By: Shruti Shankar Ram
While the culture in the United States has come a long way in terms of normalizing and destigmatizing mental illness, particularly with respect to depression and anxiety, there are still a lot of misconceptions and stereotypes surrounding other mental illnesses, such as eating disorders and obsessive-compulsive disorder. Eating disorders, and mental illness in general, is still a taboo topic in a lot of communities, specifically among people of color.
As an Indian-American, I have witnessed the culture surrounding mental illness within my community. Rather than being seen as a real illness that warrants the same attention and level of care as a physical ailment, mental illness is often dismissed and not legitimized. Even when one’s mental illness is acknowledged, their family might try to explain it by giving it a biological cause, such as rationalizing it as a thyroid dysfunction. Due to a myriad of sociocultural factors, South-Asians face unique barriers to seeking treatment for eating disorders.
One issue is that eating disorders are still stereotyped as an issue that only affects young, affluent, White women. In reality, eating disorders affect people of all genders, ethnic groups and ages (Marques et al., 2011).
While extensive research on eating disorders has been conducted in European-American populations, and some research has been conducted in African, Latin-American, and Hispanic populations, eating disorder research has been historically sparse in Asian populations (Soh & Walter, 2013). Research has suggested that referrals to eating disorder services from South-Asian populations are under-represented (Abbas et al., 2010), despite evidence suggesting that rates of disordered-eating behaviors are similar to the rest of the population (Wales et al., 2017). Studies have also shown that there is a high prevalence of disordered eating behaviors in minority populations in general (Solmi et al., 2014), and research in South-Asian populations have suggested that the incidence of certain eating disorders, specifically bulimia nervosa, is higher in South-Asian populations than White populations (Mumford et al., 1991).

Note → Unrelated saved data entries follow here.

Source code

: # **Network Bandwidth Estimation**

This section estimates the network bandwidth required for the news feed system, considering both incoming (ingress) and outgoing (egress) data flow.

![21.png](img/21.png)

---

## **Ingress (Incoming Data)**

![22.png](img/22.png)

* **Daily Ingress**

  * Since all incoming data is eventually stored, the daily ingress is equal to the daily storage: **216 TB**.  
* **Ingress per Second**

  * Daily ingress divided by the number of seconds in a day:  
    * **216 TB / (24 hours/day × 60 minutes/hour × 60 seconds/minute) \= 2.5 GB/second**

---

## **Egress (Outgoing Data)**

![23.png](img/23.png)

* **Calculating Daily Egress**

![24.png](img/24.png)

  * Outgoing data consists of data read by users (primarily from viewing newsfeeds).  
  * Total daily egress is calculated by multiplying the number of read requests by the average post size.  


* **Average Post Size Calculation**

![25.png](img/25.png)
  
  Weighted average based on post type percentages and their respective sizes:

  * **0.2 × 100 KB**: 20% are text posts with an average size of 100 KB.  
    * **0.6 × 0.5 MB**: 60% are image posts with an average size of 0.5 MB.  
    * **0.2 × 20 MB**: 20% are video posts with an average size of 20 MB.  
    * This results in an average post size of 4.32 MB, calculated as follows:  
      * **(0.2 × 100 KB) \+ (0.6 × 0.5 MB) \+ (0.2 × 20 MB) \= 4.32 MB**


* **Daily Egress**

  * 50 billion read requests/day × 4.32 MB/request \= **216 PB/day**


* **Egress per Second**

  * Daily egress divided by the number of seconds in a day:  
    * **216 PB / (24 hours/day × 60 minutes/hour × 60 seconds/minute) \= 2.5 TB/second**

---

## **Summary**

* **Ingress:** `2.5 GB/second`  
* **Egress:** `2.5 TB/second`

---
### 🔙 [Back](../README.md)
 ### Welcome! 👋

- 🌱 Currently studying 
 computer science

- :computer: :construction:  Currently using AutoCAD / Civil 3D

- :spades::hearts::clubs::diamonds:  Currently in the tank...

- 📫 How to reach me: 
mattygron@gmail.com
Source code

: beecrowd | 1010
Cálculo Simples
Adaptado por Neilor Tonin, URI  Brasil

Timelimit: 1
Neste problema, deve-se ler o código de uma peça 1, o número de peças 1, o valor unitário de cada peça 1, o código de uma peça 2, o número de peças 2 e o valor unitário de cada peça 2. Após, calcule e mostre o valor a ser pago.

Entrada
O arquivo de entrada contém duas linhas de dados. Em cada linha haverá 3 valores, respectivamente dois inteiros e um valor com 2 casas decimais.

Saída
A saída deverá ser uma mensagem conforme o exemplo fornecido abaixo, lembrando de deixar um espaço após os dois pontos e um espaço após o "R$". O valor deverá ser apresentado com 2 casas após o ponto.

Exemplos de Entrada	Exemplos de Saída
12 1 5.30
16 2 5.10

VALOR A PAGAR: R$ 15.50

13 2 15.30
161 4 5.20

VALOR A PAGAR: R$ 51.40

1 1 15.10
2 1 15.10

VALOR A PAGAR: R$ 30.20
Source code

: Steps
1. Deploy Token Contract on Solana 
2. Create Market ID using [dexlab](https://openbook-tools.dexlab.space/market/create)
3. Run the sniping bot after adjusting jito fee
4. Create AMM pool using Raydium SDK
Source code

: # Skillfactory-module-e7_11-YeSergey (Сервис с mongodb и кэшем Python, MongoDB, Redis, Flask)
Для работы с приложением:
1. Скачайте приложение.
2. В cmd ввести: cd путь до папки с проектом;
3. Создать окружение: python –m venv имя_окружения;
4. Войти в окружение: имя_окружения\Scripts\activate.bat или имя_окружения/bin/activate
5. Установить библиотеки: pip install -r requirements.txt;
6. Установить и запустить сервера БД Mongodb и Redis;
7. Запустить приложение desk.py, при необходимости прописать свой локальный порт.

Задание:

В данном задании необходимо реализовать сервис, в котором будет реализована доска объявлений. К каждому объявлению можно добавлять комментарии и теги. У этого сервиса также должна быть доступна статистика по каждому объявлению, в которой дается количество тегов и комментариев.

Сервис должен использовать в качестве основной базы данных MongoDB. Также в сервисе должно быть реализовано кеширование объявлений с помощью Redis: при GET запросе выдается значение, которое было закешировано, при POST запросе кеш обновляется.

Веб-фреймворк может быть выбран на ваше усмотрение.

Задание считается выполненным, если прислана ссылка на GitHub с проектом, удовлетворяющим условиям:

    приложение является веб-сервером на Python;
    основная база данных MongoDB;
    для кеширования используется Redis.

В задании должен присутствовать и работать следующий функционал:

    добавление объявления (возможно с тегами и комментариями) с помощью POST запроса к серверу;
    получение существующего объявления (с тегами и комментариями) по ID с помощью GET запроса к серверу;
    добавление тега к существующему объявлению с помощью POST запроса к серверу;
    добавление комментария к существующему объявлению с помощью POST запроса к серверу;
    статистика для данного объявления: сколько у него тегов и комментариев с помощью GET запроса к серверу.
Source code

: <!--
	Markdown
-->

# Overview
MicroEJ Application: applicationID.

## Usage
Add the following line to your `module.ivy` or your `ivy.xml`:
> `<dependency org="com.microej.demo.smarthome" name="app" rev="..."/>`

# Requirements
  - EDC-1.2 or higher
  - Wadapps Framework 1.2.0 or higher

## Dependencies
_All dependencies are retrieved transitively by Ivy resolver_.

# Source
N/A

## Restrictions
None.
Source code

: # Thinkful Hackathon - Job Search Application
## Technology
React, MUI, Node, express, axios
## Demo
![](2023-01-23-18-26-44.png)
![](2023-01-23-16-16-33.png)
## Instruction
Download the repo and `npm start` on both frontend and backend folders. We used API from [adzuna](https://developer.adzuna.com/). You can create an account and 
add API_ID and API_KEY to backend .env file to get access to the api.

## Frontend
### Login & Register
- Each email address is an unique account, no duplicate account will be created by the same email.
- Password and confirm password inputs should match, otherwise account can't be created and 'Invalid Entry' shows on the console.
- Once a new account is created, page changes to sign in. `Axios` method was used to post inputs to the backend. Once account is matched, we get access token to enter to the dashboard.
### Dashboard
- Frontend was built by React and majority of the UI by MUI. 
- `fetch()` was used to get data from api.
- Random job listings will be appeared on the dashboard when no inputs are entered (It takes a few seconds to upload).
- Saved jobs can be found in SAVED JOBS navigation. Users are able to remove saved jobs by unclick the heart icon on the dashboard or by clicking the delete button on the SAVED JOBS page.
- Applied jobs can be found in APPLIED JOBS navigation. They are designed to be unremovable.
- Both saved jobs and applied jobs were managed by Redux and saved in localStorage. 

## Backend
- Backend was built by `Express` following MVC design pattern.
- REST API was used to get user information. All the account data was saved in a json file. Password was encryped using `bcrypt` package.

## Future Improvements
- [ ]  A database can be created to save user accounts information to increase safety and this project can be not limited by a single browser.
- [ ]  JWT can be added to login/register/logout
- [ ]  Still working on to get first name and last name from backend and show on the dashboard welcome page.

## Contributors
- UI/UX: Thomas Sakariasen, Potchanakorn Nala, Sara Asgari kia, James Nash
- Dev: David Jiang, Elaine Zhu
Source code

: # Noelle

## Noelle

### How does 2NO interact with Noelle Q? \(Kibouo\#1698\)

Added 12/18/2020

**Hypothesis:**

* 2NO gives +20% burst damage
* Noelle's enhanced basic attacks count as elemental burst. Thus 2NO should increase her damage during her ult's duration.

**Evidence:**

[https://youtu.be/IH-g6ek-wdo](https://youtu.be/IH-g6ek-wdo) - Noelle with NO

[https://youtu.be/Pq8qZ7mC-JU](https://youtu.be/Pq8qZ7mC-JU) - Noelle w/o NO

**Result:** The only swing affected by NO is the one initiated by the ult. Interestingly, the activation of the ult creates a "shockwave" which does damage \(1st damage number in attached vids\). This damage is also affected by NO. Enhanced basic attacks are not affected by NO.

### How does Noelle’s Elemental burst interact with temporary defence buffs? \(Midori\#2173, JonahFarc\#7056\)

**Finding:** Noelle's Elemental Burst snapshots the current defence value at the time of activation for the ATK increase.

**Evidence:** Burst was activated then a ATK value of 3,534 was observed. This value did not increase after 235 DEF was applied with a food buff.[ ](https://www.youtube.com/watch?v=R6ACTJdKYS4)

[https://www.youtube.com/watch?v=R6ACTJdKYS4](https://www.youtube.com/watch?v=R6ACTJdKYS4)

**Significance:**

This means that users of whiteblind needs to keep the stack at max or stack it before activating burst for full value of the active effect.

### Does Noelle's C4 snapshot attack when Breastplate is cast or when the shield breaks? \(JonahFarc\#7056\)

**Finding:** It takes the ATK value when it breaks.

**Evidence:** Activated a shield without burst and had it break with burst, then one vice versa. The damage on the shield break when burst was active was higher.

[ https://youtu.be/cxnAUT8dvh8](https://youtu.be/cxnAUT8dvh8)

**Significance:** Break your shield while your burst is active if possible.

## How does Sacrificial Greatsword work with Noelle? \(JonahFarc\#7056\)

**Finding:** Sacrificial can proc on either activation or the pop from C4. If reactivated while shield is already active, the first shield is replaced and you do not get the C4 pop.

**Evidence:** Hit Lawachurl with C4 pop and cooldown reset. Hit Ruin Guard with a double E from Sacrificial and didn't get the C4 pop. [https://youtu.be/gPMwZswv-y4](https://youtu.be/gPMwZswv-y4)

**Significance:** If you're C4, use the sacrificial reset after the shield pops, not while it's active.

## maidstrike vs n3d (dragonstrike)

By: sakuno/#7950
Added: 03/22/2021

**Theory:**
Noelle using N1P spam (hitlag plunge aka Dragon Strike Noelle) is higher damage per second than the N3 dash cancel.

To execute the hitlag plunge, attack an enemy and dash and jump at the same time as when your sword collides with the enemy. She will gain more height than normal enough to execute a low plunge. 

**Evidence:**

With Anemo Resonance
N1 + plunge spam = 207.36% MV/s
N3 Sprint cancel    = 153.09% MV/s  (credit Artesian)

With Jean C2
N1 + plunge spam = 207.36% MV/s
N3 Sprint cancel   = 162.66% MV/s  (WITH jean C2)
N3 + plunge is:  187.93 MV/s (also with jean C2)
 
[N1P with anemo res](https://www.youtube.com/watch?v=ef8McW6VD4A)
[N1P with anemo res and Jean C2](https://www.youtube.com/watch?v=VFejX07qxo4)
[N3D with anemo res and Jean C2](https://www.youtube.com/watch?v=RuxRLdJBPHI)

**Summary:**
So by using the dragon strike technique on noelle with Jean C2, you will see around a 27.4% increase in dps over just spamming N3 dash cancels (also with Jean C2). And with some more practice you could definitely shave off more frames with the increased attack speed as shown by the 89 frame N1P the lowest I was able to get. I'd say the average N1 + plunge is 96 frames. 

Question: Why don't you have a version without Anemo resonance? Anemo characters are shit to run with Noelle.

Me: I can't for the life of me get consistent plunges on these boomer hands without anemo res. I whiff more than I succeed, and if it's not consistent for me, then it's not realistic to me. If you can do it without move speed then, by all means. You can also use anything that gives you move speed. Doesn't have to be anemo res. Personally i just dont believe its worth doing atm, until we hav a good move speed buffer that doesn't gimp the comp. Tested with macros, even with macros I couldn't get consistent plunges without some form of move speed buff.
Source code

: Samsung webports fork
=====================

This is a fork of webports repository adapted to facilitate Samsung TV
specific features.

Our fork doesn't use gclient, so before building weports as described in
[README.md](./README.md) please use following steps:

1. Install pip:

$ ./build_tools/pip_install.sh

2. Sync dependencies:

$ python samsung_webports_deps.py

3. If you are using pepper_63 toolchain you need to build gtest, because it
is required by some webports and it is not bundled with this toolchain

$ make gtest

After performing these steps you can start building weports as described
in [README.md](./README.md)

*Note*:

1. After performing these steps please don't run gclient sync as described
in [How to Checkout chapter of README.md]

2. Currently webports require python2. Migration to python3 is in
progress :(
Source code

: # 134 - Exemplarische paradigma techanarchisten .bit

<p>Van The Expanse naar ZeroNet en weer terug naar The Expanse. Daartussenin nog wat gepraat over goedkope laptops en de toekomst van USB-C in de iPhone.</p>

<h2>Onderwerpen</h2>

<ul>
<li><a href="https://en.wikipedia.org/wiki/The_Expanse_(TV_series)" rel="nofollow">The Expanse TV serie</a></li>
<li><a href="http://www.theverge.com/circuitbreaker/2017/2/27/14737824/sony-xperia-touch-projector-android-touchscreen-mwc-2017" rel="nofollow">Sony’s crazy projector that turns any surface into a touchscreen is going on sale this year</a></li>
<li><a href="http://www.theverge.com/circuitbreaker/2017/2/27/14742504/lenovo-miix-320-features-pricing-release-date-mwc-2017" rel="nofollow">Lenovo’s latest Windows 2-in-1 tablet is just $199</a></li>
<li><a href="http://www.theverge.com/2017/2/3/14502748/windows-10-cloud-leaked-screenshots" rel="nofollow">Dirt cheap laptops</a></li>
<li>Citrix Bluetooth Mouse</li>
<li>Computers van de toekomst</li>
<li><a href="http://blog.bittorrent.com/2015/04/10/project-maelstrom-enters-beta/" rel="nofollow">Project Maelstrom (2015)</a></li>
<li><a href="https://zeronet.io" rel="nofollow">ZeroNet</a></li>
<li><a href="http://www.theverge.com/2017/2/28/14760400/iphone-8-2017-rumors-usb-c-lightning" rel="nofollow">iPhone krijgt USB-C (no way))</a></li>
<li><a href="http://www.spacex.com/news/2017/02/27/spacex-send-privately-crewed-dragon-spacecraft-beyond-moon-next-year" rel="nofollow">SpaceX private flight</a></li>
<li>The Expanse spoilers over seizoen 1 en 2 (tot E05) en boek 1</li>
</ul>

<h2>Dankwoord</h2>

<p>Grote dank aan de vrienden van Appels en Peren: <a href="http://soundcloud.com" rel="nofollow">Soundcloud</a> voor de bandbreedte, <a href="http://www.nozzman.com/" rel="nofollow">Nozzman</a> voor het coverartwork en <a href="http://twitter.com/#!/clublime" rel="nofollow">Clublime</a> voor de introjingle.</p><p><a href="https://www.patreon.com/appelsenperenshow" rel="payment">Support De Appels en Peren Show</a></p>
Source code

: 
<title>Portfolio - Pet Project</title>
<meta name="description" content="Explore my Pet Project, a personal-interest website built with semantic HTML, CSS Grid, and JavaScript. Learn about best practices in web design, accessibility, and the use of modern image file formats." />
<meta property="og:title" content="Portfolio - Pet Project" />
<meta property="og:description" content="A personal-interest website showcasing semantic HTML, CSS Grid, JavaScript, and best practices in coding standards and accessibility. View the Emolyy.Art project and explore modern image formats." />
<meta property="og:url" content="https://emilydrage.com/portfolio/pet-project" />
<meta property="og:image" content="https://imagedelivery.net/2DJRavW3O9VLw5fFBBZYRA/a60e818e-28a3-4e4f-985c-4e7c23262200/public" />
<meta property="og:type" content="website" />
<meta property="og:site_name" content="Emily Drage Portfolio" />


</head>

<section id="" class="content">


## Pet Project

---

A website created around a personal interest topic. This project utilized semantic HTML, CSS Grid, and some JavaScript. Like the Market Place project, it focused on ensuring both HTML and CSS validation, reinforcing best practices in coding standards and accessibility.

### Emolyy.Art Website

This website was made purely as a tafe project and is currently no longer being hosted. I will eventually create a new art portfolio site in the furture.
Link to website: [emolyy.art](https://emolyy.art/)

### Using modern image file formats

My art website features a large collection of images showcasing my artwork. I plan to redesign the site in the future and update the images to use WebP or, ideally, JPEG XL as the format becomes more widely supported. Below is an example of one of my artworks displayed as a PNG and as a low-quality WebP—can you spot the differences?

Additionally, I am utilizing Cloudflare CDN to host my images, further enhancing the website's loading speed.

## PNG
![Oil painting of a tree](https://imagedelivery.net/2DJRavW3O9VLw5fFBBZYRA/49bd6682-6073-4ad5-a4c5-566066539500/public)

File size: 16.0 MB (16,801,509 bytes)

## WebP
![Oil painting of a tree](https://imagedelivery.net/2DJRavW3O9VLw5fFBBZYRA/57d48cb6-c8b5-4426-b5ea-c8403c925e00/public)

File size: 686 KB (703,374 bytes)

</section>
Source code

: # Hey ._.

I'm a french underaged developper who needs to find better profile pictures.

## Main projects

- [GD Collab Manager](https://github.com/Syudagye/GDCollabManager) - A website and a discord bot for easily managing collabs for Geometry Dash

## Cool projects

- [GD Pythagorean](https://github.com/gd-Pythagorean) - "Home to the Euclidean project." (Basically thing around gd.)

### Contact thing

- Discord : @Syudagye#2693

Eating disorders are particularly relevant in the South-Asian community due to role that food plays in the culture. Any large gathering of family or friends usually involves a lot of sugary, fatty food, and people are encouraged to socialize and eat, and those that do not partake are seen as asocial. However, it is also a common occurrence in the South-Asian community to have various relatives or family friends comment on various aspects of one’s life, including one’s physical appearance. In the Indian community, being light-skinned and thin are seen as not just sufficient, but necessary to be considered attractive, if you are a woman. Societal pressure in the form of comments or suggestions are often made if a woman does not match this ideal body type, conditioning individuals to go to extremes pursuing this ideal. Research has found that this is a common theme in the South-Asian community that can prime individuals to develop disordered eating habits and behaviors (Wales et al., 2017). Much of this pressure is faced by young women and adolescent girls, as patriarchal norms dictate that they are expected to look attractive to find an ideal husband. Men in the South-Asian community also face the same societal pressures, but generally to a lesser extent. Older women often note that they do not face the same pressures after marriage, though some pressures still exist. This dual pressure to eat in social settings and yet maintain a thin figure may be one reason why there is a higher than average prevalence of bulimia nervosa in South-Asian women, and why anorexia nervosa might not be as common (Mumford et al., 1991; Abbas et al., 2010). Klump and Keel (2003) also provide other explanations on cultural differences in eating disorders, and their research has found that bulimia nervosa has greater variability cross-culturally than other eating disorders, such as anorexia nervosa.
Additionally, women who are part of the South-Asian diaspora, but who live in the Western world face experience many conflicting messages about food and weight, as they are exposed to more traditional South-Asian influences from their family, as well as being exposed to various Western disordered eating triggers such as peer pressure, pictures of thin celebrities and pro-anorexia websites.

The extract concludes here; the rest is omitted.